##Makeover Monday |2025/W4 Current and Preferred Work Arrangement
Data sourced from the [Data Visualization Society](https://www.datavisualizationsociety.org/soti-report-2024)'s 2024 annual **State of the Industry (SOTI)** report that is a survey of approx 763 respondents of DVS members (46.5%) and non-members (52.2%) from 58 countries spanning all six populated continents. The purpose of this script it to load the data in via the published data set compiled by the [Makeover Monday](https://makeovermonday.co.uk/) team for use in the Tableau Makeover Monday Data Visualization challenge.

The subset of data we are looking for in this analysis focuses on two questions regarding where and how we work looking at the at the cross tabulation of the % of responsdents and their current working location vs. their preferred arrangement.

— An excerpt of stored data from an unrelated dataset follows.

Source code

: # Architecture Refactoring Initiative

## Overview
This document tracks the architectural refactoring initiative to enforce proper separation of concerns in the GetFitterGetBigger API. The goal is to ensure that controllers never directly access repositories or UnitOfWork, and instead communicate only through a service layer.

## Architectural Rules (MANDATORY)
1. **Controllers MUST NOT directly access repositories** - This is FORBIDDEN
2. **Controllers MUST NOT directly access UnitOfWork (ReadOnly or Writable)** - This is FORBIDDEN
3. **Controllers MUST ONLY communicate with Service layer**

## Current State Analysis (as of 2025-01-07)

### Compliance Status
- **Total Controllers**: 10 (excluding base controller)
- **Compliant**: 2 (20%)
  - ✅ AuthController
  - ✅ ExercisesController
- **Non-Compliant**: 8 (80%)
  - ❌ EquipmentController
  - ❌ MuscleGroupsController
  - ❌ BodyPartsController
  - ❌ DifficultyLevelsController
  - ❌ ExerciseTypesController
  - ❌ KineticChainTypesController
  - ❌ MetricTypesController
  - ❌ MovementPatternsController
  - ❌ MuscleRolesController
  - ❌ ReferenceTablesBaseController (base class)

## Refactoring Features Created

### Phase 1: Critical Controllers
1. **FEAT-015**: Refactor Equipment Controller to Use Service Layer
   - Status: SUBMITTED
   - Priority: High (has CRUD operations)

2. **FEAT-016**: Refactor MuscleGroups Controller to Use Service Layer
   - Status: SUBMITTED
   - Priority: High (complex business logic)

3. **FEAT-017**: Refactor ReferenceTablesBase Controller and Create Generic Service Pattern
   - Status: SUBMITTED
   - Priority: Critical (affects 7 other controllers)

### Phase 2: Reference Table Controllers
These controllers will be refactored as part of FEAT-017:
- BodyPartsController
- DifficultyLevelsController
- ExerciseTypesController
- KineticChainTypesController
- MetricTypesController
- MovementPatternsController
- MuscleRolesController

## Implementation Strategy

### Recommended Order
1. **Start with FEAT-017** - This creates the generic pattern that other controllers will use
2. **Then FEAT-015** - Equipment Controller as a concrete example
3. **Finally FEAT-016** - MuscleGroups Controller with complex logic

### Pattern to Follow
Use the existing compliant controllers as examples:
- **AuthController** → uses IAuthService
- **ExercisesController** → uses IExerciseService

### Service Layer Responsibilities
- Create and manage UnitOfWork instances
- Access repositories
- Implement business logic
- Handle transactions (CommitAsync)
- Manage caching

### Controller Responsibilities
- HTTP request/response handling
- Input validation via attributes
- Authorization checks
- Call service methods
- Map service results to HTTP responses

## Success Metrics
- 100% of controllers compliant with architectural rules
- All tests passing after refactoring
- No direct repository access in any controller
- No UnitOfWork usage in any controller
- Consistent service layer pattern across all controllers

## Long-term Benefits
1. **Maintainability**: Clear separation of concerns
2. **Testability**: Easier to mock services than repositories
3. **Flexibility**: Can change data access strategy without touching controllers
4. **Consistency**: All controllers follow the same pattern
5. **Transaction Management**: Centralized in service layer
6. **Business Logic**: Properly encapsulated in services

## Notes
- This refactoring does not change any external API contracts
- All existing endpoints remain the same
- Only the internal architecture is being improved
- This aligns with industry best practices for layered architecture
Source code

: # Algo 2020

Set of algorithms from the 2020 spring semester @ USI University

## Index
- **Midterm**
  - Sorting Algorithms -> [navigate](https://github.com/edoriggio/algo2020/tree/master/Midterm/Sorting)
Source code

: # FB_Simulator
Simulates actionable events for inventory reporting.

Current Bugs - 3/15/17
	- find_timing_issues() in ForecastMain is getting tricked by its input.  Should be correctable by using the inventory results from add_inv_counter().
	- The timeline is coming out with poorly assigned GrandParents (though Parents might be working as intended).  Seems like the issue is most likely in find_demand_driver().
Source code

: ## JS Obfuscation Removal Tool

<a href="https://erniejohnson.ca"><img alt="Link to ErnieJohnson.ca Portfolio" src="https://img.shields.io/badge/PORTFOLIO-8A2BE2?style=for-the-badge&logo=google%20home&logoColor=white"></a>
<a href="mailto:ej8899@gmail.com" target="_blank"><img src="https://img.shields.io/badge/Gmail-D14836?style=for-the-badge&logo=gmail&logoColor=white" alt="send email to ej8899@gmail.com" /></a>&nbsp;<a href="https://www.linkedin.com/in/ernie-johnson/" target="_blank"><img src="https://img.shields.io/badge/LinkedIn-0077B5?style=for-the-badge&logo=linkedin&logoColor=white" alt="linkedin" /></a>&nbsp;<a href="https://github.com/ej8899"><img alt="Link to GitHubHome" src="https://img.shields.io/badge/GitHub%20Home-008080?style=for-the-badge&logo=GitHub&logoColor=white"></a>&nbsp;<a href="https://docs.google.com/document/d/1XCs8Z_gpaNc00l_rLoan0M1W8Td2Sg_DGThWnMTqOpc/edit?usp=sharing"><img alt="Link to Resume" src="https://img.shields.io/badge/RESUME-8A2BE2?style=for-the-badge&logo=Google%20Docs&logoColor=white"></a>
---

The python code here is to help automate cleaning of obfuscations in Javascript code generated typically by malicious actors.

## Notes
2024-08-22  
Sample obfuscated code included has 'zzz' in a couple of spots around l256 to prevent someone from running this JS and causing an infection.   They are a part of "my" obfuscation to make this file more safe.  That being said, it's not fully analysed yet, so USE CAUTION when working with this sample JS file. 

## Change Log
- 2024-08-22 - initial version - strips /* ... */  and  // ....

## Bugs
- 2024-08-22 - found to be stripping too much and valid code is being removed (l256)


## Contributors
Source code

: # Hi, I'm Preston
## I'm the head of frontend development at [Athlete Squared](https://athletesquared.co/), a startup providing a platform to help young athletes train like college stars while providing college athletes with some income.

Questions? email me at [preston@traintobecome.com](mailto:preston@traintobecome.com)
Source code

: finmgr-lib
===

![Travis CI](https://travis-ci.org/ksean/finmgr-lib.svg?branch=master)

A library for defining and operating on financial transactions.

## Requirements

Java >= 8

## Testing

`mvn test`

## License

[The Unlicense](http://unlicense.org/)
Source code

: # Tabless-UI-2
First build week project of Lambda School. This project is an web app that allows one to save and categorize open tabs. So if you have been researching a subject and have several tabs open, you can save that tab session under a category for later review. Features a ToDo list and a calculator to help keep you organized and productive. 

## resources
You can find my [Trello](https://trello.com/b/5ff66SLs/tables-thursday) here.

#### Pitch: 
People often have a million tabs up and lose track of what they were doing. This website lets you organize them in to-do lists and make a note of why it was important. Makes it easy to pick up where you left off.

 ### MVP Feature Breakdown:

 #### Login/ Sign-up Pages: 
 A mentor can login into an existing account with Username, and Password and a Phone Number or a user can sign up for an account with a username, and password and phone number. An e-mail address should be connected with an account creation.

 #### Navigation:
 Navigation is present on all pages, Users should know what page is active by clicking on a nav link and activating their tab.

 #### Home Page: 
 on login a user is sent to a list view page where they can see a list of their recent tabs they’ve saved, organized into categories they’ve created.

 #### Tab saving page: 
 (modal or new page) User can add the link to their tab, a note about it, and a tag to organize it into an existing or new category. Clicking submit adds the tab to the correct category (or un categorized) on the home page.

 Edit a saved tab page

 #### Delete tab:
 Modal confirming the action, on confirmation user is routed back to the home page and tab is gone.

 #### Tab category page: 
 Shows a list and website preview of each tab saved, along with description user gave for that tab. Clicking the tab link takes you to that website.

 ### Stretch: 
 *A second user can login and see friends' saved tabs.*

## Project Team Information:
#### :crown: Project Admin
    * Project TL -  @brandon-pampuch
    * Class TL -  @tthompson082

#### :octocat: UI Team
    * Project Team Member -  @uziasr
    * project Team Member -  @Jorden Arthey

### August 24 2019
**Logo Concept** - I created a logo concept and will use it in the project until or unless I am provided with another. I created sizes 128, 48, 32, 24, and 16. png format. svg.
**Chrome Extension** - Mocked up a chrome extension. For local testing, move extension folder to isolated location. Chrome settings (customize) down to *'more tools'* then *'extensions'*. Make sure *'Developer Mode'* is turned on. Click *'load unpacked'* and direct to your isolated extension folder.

* Article Link: https://www.datavisualizationsociety.org/soti-report-2024
* Compiled Data (published by Makeover Monday: https://data.world/makeovermonday/2025-week-3-current-and-preferred-work-arrangements

Taken from the Article:

**Metholody**: *Knowing that where and how we work has changed dramatically in the past few years, we continue to track the situation data visualizers find themselves in and whether or not they are happy with their current work arrangement - be it on site, remote, or a mix of the two. Half (49%) of survey respondents who answered a question about employment told us they are currently working remotely; around one in 10 are on site (11%); and four in 10 are working in a hybrid way (39%). While 71% told us that they like their current work arrangement (whatever it may be), 10% would prefer more opportunities to interact regularly with colleagues in-person, and 19% would prefer less. This has remained fairly consistent since we first asked in 2022 although the number saying they'd prefer less time on site has increased slightly since last 2023.*

In [98]:
import pandas as pd
import numpy as np

In [106]:
#Sheet1
df_1 = pd.read_csv('https://query.data.world/s/w3irdopfjwqefqkvvsxjut7lrv6ggi?dws=00000')
#Sheet 2
df_2 = pd.read_csv('https://query.data.world/s/5snvsbwxqiiwxjaktssogsail2b3xj?dws=00000')

In [107]:
df_1.head()

Unnamed: 0,Category,Current Arrangement,Preferred Arrrangement
0,Onsite,11,6
1,Hybrid,39,40
2,Remote,49,54


In [101]:
df_1_column_sums = df_1.sum()
print(df_1_column_sums)

Category                  OnsiteHybridRemote
Current Arrangement                       99
Preferred Arrrangement                   100
dtype: object


In [59]:
df_1.dtypes

Unnamed: 0,0
Category,object
Current Arrangement,int64
Preferred Arrrangement,int64


In [60]:
df_2.head(9)

Unnamed: 0,Arrangement,preference,Percentage
0,Onsite,Onsite,36
1,Onsite,Hybrid,36
2,Onsite,Remote,27
3,Hybrid,Onsite,2
4,Hybrid,Hybrid,69
5,Hybrid,Remote,28
6,Remote,Onsite,2
7,Remote,Hybrid,18
8,Remote,Remote,81


In [61]:
df_2_column_sums = df_2.groupby("Arrangement")["Percentage"].sum()
print(df_2_column_sums)

Arrangement
Hybrid     99
Onsite     99
Remote    101
Name: Percentage, dtype: int64


In [62]:
df_2.describe(include='all').T

Unnamed: 0,count,unique,top,freq,mean,std,min,25%,50%,75%,max
Arrangement,9.0,3.0,Onsite,3.0,,,,,,,
preference,9.0,3.0,Onsite,3.0,,,,,,,
Percentage,9.0,,,,33.222222,26.985078,2.0,18.0,28.0,36.0,81.0


In [63]:
df_2.dtypes

Unnamed: 0,0
Arrangement,object
preference,object
Percentage,int64


##The Shape of the Data
What does the shape of this data tell us and what are we looking at when inspecting the 2 dataframes provided from the datatables that Makeover Monday compiled from the DVS article.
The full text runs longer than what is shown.